Field	Description	Type
len_transcript_id	Length of the transcript ID (plus 1, including NULL)	uint32_t
transcript_id	Transcript ID (NULL terminated)	char[len_transcript_id]
len_seq	Length of sequence	uint32_t
seq	4-bit encoded sequence: 'ACGTN' -> [0,4] (High nybble first)	uint8_t[(len_seq+1)/2]
read_count	Number of reads mapping on the transcript	uint32_t

This is followed by n blocks (where n is equal to read_count), with the following structure:

Field	Description	Type
start	Read's start mapping position	uint32_t
end	Read's end mapping position	uint32_t
mut_count	Number of mutations (or indels)	uint32_t
indices	Indices of the mutations (or indels)	uint32_t[mut_count]
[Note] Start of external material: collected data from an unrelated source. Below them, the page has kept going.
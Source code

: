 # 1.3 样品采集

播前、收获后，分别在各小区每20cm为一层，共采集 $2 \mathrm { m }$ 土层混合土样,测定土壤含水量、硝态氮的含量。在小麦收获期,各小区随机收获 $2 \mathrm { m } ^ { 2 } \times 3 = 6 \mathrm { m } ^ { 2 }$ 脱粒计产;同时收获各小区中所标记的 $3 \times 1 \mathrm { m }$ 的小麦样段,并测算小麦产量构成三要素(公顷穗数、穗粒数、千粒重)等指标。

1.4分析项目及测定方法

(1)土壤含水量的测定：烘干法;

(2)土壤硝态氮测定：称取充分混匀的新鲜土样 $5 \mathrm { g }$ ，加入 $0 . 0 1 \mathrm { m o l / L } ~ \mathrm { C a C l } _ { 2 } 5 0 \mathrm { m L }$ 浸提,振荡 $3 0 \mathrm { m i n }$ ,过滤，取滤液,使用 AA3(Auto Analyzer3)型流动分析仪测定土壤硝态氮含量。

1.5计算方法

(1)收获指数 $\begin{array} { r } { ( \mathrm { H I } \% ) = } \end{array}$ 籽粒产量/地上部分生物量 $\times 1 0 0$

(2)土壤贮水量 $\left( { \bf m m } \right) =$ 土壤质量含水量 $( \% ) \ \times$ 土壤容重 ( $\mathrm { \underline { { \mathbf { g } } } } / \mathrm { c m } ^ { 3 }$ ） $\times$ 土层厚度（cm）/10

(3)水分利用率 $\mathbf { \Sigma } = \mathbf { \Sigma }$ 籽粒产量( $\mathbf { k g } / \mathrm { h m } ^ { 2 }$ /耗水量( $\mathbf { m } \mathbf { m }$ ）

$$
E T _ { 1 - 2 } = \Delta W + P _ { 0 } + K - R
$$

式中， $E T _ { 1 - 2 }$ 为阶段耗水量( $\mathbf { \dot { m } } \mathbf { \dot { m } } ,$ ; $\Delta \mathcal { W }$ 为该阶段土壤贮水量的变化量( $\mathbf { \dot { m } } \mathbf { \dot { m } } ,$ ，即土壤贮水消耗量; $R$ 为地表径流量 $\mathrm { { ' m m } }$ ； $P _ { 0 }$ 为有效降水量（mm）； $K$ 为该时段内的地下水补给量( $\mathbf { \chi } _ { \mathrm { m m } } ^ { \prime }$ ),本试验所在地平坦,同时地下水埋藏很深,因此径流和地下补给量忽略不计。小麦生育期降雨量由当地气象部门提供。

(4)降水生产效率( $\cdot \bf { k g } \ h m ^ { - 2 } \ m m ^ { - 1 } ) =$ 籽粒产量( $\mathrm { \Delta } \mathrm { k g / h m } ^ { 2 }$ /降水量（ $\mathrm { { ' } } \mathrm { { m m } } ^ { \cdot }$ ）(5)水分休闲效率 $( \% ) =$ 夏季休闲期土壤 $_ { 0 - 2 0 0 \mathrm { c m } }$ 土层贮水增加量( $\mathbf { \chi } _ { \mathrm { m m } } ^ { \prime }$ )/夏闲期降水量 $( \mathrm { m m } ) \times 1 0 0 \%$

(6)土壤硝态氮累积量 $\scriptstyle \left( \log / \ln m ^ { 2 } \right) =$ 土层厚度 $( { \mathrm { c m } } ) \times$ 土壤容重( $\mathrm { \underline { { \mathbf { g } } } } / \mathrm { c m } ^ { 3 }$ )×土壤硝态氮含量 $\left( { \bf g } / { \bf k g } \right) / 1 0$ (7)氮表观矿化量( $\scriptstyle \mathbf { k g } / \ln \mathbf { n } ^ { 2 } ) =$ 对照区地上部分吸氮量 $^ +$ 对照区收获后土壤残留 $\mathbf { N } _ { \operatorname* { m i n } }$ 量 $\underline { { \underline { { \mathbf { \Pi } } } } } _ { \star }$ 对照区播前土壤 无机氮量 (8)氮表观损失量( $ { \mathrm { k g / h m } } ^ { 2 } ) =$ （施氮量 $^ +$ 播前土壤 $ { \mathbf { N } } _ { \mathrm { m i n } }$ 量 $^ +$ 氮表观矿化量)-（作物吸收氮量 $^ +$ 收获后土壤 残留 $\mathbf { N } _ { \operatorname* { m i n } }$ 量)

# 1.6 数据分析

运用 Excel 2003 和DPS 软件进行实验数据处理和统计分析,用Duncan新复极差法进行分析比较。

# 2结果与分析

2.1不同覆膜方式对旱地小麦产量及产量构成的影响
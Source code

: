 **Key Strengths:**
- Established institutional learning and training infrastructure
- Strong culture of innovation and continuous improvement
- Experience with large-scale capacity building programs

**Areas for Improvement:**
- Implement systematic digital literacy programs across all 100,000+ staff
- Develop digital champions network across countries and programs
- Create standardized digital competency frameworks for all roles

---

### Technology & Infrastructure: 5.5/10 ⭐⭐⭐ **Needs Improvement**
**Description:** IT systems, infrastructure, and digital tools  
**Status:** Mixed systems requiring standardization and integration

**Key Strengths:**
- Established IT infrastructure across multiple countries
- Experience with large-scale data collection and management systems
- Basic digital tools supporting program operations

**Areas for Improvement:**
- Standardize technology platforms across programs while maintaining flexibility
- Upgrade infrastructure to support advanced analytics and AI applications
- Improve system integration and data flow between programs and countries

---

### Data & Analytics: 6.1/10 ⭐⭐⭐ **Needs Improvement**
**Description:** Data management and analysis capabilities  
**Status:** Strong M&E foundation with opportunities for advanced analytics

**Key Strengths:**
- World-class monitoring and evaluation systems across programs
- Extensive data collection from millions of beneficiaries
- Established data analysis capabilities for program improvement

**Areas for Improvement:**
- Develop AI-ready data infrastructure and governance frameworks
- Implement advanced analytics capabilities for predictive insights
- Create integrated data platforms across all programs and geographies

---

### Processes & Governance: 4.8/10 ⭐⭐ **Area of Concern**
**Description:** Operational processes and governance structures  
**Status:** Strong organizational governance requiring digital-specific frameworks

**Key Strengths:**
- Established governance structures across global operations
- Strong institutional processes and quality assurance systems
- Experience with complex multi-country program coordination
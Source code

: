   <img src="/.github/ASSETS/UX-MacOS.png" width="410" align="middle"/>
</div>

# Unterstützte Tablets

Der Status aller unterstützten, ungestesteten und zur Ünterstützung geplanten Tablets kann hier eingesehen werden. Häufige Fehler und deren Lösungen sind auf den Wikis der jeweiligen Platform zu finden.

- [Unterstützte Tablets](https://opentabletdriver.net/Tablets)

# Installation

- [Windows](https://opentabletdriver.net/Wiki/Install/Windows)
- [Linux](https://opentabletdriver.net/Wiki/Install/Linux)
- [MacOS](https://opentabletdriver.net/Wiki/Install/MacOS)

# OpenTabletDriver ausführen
MM files always end with the EOF marker \x5b\x6d\x6d\x65\x6f\x66\x5d. MMI (MM Index) files enable random access to transcript data within MM files.
The MMI has the same structure of the RCI:

Field	Description	Type
len_transcript_id	Length of the transcript ID (plus 1, including NULL)	uint32_t
transcript_id	Transcript ID (NULL terminated)	char[len_transcript_id]
offset	Offset of transcript in the RC file	uint64_t

Information

All values are forced to be in little-endian byte-order.

Mask file

The mask file allows excluding specific transcript regions from being counted. This is particularly useful when performing targeted MaP analyses, in order to mask the primer pairing regions.
The mask file is composed of one or more lines, each one reporting the transcript ID and a comma (or semicolon) separated list of either base ranges (0-based, inclusive), or of nucleotide sequences of the regions that need to be masked:

Transcript_1;AGCGTATTAGCGATGCGATGCGA;25-38;504-551
Transcript_2,331-402,AUAUGGAUCGGACG,984-1008
Transcript_3;GUUACAUUCGA,98-123;47-68

Transcript regions specified in the mask file will have both 0 counts and coverage in the resulting RC file.